From: | Paul Parker <pparker(at)cs(dot)rice(dot)edu> |
---|---|
To: | pgsql-sql(at)postgresql(dot)org |
Subject: | Problems implementing TPC-D queries |
Date: | 1998-06-04 03:37:10 |
Message-ID: | 199806040337.WAA09687@noel.cs.rice.edu |
Views: | Raw Message | Whole Thread | Download mbox | Resend email |
Thread: | |
Lists: | pgsql-sql |
Hi,
I've been working for a while on a research project that attempts to
"parallelize" Postgres via a software DSM (more work than expected and not
actually useful for any end-user). We want to use TPC-D to model commercial
workloads to analyze the speedup and memory behavior. I've gotten most of the
queries to work (the inclusion of subselects in 6.3 was a big help and is
earnestly appreciated), but I'm still having problems with a couple.

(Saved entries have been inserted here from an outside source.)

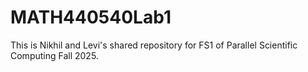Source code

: # MATH440540Lab1
This is Nikhil and Levi's shared repository for FS1 of Parallel Scientific Computing Fall 2025.
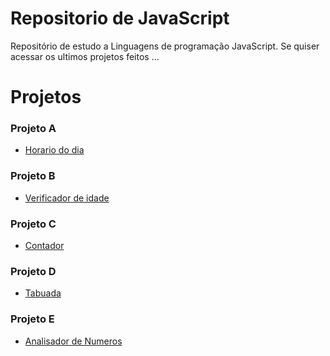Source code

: # Repositorio de JavaScript
Repositório de estudo a Linguagens de programação JavaScript.
Se quiser acessar os ultimos projetos feitos ...

# Projetos
### Projeto A 
* <a href="https://joaopedrosduarte.github.io/js/projetos/001/">Horario do dia</a>

### Projeto B
* <a href="https://joaopedrosduarte.github.io/js/projetos/002/">Verificador de idade</a>

### Projeto C
* <a href="https://joaopedrosduarte.github.io/js/projetos/003/">Contador</a>

### Projeto D
* <a href="https://joaopedrosduarte.github.io/js/projetos/004/">Tabuada</a>

### Projeto E
* <a href="https://joaopedrosduarte.github.io/js/projetos/005/">Analisador de Numeros</a>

Query 12 analyzes the performance of a couple of shipping methods, finding
out how many late high-priority and low-priority shipments were made using
each method. TPC's definitional query uses CASE in an aggregate, which
isn't implemented. One variant uses aggregates (COUNT) inside views, which
of course doesn't work. A second variant uses temporary tables instead of
views, which I was more hopeful about. Unfortunately, I have been unable
to use INSERT INTO to actually insert the tuples from the SELECT. That is:
tpc_test=> SELECT
tpc_test-> SHIPMODE, COUNT(*)
tpc_test-> FROM LATEORDRS0
tpc_test-> WHERE ORDRPRIORITY IN ('1-URGENT', '2-HIGH')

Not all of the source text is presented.